Instant company, Crocs edition
How a stay-at-home mom accidentally built and sold a company for $10 million.
(Business 2.0 Magazine) -- How did a stay-at-home mom start a business that she later sold to Crocs for $10 million? "It was an accident," says Sheri Schmelzer, 41, of Boulder, Colo.
One day in summer 2005, she decided to use clay and rhinestones to make charms that would fit snugly into the holes of her family's 10 pairs of Crocs. When husband Rich came home, he saw the potential.
There are 26 million pairs of Crocs in the world, more than 80 percent of them speckled by holes, and many of those shoes are on the feet of accessory-friendly youth. Jibbitz, as the charms (and the company) came to be known, can be anything - peace signs, flowers, you name it - to please a demographic eager for variety.

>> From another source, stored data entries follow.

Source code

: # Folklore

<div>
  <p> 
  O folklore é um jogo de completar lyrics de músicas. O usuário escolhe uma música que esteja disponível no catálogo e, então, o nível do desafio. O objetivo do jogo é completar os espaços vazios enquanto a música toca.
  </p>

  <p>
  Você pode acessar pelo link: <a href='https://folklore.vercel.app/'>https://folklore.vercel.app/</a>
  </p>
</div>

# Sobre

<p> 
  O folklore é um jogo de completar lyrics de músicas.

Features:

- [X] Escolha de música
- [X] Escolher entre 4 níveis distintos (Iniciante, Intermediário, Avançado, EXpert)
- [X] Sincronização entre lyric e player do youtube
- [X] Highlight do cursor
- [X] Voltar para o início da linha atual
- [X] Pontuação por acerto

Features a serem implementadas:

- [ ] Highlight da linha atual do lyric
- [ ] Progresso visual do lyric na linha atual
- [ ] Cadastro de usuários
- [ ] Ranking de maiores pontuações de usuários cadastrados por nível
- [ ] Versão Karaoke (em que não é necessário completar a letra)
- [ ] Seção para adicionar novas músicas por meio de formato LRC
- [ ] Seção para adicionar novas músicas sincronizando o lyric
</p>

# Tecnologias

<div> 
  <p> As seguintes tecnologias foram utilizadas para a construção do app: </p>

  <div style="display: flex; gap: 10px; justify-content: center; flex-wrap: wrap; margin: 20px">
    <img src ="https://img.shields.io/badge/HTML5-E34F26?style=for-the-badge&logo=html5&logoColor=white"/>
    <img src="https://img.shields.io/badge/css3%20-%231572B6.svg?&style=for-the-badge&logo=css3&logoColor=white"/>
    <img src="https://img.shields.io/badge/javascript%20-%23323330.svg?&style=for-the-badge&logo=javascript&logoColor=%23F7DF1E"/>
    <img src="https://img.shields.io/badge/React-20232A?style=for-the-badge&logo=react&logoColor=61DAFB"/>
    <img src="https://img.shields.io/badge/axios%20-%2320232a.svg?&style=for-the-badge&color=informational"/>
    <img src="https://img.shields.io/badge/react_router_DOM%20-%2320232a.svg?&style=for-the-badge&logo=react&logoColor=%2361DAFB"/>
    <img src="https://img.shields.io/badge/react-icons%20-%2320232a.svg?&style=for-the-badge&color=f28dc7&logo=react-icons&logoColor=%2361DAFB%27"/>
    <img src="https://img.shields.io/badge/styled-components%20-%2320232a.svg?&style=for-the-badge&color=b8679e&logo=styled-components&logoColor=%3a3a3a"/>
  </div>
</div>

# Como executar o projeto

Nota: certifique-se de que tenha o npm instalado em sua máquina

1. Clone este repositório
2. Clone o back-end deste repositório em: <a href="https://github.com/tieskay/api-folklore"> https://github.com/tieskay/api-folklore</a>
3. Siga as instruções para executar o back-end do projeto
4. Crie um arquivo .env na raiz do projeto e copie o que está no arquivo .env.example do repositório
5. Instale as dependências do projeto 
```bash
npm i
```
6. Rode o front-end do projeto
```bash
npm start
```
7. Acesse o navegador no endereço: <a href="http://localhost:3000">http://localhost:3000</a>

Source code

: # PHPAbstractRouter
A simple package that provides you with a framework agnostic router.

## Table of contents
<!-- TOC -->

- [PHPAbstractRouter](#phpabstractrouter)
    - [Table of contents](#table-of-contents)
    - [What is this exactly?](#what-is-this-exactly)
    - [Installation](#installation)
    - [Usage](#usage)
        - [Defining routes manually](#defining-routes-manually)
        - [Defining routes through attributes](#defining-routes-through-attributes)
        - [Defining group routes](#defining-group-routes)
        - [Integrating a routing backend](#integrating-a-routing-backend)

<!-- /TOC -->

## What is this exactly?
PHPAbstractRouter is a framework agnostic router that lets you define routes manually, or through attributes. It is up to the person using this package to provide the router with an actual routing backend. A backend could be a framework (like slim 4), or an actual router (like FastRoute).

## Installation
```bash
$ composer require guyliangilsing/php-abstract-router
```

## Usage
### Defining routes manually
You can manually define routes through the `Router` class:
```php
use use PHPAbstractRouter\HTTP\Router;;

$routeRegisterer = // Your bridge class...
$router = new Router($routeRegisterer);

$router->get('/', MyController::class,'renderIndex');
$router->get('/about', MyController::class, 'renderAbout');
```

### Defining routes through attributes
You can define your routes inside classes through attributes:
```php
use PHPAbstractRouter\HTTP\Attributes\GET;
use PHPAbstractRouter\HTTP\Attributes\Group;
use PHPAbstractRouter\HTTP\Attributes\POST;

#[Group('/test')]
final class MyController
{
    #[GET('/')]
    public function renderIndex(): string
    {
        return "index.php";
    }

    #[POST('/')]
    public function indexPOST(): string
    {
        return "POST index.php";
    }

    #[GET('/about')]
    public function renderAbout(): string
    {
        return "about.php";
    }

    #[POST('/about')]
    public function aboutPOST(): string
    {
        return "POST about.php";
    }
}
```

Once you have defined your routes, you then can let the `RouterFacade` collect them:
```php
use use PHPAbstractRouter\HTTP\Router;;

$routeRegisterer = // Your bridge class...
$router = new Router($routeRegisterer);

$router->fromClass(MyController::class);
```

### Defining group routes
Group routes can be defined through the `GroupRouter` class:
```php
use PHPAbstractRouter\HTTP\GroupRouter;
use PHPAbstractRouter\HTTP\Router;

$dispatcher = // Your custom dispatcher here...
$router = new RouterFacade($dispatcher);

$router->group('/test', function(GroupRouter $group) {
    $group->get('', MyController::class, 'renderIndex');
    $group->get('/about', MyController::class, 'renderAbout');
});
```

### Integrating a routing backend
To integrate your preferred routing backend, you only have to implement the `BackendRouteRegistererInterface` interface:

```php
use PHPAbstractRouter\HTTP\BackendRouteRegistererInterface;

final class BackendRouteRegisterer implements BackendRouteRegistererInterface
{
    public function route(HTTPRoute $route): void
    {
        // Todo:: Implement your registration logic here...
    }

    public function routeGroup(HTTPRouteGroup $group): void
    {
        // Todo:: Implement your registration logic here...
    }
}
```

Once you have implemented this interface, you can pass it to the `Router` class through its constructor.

Within weeks, the Schmelzers set up a website for sales. By the end of the summer, they were funded by home equity, with their parents working the assembly line in the basement.
Jibbitz isn't just a family-business fairy tale: It's a study in piggybacking on a product phenomenon.
In February, when the company sold its 250,000th piece, Jibbitz products were carried in 300 stores and pulled in $212,000 in sales; 6 million pieces of Jibbitz later, in August, the products were in 3,000 stores and garnered sales of $2.2 million.
The Schmelzers outsourced manufacturing to Asia and stepped up to a 12,000-square-foot office and warehouse in Boulder. In October the Schmelzers agreed to take $10 million from Crocs for the company, which will operate as a subsidiary, plus $10 million more if they hit earnings targets.